O longo parágrafo de introdução foi escrito para contar como chegamos a Jornalistas e a Pandemia, proposto pelo professor Savio como parte do projeto Memória da Pandemia nas Alagoas, que ele está a construir desde abril e que reúne relatos vindos de representantes dos povos indígenas, artistas, intelectuais e integrantes de áreas diversas sobre o atual momento. Ele propôs, e eu aceitei, que organizássemos uma seção para compor essa construção feita a muitas mãos. “Quero deixar um imenso painel para um pesquisador no futuro”, informa o pesquisador, que há tempos constrói fundamental acervo da memória sobre Alagoas.

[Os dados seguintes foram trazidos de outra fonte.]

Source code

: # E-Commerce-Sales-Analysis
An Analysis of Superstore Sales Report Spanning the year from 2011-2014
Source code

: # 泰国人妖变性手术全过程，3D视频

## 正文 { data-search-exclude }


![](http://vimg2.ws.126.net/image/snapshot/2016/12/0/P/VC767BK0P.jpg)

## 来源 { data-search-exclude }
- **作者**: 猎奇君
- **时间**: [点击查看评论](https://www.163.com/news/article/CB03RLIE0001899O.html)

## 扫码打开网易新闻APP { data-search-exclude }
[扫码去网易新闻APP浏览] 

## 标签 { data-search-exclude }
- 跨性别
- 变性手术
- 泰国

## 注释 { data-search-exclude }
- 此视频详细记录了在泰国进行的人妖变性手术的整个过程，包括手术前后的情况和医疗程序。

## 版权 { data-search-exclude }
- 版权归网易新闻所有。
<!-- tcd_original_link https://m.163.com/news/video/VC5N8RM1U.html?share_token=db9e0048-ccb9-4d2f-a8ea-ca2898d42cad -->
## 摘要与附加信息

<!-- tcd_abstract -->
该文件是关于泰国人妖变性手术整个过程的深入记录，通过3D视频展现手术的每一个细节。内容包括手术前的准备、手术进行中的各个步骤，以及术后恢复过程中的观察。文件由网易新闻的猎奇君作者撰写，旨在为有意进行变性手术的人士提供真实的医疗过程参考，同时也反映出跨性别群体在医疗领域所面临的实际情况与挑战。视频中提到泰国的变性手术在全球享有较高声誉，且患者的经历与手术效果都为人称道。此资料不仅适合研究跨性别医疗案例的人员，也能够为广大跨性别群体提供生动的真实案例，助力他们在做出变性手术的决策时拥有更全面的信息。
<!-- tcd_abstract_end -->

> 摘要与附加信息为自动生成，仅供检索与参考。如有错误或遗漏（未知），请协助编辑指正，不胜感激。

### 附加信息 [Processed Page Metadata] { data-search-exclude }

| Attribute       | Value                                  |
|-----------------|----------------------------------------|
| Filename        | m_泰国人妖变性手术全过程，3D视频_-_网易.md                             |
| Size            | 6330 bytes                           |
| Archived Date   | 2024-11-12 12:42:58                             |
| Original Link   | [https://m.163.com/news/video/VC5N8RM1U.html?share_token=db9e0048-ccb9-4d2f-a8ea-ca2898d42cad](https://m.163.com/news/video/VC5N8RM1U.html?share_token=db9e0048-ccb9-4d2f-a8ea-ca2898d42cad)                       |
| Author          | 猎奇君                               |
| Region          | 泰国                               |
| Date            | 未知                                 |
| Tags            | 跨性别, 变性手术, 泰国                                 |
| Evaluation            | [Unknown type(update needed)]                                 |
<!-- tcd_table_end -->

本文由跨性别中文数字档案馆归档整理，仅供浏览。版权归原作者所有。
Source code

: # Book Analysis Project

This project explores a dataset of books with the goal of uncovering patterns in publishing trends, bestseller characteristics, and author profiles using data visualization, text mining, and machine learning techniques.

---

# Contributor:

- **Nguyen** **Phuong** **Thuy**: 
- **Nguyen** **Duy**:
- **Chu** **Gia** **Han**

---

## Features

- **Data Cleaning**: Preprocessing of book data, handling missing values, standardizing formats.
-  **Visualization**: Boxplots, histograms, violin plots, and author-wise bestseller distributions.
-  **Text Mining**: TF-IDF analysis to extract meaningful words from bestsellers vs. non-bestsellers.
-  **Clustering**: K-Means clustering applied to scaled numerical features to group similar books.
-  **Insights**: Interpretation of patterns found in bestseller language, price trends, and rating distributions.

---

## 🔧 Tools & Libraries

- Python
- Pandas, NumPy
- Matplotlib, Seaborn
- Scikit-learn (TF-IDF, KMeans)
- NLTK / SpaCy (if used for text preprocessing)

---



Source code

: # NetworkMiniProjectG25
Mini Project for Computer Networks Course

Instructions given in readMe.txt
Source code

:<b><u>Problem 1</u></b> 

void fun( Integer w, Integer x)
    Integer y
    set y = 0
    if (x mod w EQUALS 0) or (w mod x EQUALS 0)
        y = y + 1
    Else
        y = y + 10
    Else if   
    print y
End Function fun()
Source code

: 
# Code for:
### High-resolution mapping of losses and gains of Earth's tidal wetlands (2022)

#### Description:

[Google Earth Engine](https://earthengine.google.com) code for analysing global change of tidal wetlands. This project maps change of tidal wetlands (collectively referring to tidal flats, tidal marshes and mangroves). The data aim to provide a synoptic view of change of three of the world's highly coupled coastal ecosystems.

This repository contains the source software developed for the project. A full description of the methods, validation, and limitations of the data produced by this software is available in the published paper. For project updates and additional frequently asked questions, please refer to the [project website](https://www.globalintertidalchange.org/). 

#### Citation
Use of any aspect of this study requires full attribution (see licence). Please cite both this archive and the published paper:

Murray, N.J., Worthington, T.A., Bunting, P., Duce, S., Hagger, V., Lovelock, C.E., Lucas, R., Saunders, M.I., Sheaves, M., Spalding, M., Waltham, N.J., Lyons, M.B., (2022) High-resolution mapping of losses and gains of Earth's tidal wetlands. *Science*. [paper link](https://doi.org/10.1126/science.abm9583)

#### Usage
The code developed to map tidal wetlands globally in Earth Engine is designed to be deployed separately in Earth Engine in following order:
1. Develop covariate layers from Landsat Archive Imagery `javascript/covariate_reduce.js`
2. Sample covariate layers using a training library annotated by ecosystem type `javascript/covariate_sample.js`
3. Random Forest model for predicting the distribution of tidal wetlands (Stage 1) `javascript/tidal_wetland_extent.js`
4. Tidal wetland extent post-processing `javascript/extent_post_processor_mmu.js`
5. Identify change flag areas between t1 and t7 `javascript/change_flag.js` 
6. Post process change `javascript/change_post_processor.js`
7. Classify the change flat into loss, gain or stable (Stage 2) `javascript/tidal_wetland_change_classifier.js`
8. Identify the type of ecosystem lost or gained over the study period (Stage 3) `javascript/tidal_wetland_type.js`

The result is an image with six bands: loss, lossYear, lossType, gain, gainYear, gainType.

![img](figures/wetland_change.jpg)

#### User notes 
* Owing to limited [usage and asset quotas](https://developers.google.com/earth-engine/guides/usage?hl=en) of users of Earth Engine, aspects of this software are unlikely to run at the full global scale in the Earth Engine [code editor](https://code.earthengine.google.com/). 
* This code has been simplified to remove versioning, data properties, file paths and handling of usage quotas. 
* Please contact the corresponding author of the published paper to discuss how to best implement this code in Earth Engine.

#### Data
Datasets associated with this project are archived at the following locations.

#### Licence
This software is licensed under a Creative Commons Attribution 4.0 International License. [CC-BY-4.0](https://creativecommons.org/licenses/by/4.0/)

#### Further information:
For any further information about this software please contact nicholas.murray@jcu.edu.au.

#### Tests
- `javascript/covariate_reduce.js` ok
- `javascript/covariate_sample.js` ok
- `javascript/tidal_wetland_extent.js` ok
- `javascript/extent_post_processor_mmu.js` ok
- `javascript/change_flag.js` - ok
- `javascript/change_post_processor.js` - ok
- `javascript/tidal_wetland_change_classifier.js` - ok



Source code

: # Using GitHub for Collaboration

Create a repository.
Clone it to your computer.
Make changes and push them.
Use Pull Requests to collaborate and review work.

Esta Projeto se propõe a mostrar os impactos da pandemia sobre a vida e o trabalho de jornalistas acostumados, por ofício, à escrita em terceira pessoa. Aqui estarão a observação, o relato pessoal sobre os bastidores da notícia, as pautas cobertas à distância, o teletrabalho compulsório, o enfrentamento da doença, que, ainda sem cura, avança impiedosa e indistintamente. Essa escrita é uma contribuição à memória. Um fragmento do nosso tempo a partir do pensamento individual e do conhecimento compartilhado.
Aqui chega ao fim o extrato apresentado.